According to a press release dated June 8, 2010, a class action has been commenced on behalf of all persons who held shares of the common stock of Cascal N.V. (“Cascal”) (NYSE:HOO) on May 21, 2010, against Sembcorp Utilities Pte Ltd. (“Sembcorp”) for violations of Section 14(e) of the Securities Exchange Act of 1934 (“1934 Act”) in connection with the tender offer by Sembcorp for Cascal (the “Tender Offer”).
Specifically, the complaint alleges that Sembcorp failed to disclose material information in Tender Offer materials filed with the SEC and publicly disseminated in connection with the Tender Offer by Sembcorp for Cascal. Cascal invests in and operates water and wastewater systems.

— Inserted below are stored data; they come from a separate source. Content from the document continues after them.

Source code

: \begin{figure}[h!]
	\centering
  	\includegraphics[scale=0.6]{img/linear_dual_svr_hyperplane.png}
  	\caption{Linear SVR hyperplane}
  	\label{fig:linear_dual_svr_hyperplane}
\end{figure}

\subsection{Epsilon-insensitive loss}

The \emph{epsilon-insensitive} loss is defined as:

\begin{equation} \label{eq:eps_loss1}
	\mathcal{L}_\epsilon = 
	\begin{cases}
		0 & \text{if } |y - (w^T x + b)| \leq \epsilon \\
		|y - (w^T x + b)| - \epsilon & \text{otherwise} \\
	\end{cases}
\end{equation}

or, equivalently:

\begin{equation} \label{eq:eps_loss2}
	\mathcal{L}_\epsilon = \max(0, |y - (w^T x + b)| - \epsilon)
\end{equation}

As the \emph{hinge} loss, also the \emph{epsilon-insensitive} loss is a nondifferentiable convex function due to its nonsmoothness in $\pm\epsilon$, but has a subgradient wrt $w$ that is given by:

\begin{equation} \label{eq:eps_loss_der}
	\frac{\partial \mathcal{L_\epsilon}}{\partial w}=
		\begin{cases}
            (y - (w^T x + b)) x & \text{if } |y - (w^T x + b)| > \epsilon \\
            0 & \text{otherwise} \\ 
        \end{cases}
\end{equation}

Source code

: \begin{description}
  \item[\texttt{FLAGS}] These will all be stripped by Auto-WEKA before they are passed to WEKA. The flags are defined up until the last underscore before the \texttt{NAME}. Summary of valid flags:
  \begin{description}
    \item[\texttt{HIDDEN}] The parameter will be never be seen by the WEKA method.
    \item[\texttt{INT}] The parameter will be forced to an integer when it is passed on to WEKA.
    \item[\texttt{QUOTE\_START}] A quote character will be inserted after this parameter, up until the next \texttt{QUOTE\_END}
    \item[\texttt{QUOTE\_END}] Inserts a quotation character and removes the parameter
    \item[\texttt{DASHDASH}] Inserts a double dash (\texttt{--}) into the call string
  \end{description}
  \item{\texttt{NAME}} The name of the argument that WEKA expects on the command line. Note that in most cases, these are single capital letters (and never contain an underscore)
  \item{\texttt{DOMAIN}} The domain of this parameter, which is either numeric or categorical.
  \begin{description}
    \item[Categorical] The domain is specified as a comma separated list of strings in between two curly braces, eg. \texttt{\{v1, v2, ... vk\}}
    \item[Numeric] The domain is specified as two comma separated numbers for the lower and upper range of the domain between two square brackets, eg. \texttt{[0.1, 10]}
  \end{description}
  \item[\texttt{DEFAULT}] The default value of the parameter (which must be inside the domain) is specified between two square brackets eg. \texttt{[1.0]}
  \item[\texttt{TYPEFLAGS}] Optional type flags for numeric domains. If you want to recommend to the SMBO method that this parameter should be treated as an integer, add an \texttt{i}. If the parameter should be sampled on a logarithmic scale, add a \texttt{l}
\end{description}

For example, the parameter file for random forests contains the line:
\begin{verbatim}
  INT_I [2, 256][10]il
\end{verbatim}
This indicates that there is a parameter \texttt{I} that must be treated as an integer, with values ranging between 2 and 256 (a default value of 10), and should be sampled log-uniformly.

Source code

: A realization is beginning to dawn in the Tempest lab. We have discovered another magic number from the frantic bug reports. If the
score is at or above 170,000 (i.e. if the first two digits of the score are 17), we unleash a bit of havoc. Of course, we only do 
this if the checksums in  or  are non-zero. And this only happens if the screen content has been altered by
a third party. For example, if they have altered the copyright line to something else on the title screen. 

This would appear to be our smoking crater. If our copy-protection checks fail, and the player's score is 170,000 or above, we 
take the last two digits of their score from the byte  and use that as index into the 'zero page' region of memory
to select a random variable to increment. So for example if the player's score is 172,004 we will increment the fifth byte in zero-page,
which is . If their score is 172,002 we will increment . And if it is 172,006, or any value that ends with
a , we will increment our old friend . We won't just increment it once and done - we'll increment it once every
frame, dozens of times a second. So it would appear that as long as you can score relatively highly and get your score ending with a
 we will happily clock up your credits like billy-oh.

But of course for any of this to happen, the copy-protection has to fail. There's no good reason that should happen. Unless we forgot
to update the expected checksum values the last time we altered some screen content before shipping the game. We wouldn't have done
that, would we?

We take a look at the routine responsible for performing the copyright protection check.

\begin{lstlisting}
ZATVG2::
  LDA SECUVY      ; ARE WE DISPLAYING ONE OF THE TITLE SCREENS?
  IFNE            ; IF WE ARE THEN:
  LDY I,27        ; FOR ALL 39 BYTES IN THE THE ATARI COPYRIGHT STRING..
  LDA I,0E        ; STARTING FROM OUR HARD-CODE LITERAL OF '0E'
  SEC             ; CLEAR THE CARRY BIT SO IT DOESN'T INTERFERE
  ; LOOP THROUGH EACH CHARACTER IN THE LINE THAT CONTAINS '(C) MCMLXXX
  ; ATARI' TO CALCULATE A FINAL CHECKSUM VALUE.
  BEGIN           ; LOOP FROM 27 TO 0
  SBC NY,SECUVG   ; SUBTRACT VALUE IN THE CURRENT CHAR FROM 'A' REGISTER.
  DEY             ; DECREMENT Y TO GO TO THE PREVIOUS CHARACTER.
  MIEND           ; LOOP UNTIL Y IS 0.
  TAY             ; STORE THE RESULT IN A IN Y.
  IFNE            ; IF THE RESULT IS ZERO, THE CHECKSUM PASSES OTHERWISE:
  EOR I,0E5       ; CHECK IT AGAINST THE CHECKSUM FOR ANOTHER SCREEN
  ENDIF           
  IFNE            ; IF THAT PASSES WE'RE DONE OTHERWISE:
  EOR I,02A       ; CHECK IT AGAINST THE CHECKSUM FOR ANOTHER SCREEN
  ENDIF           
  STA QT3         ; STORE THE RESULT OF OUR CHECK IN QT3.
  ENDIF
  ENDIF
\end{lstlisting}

According to the complaint, the Tender Offer materials were materially false and misleading because they included only a summary of one set of financial projections and failed to disclose, inter alia: (i) whether the “summary” of projections was relied on by Sembcorp and/or its financial advisor in developing the terms of its Tender Offer; (ii) whether the projections supported or did not support the Tender Offer consideration; (iii) whether the “summary” was supported or not supported by other company financial information made available to Sembcorp; and (iv) whether those projections were the sole projections provided to Sembcorp by Cascal, or whether later updated and/or additional projections were provided to Sembcorp. The complaint further alleges that the Tender Offer materials made numerous material omissions about the process leading up to the Tender Offer and misrepresented the practical effect of a court ruling in previous litigation regarding the Tender Offer.
On July 20, 2010, an Amended Class Action Complaint was filed by against the plaintiffs against all Defendants. The defendants responded by filing a motion to dismiss.
On August 27, 2010, the plaintiff filed a motion to dismiss with prejudice all claims other than plaintiff's claim for an award of attorney's fees and expenses. According to the motion, Plaintiff believes that this litigation has played a significant causative role in, among other things: ensuring that Sembcorp Utilities Pte Ltd. (“Sembcorp”) disclosed material information to Cascal shareholders in connection with Sembcorp’s tender offer to acquire all of the issued and outstanding shares of Cascal (“Tender Offer”). Because the foregoing benefits have already been achieved, Plaintiff believes that his claims are, for the most part, now moot.
On September 23, 2010, the Court issued an Order in relation to the Plaintiff's motion to dismiss all claims.
On August 1, 2011, Judge Sidney H. Stein denied the parties' motions for attorneys' fees.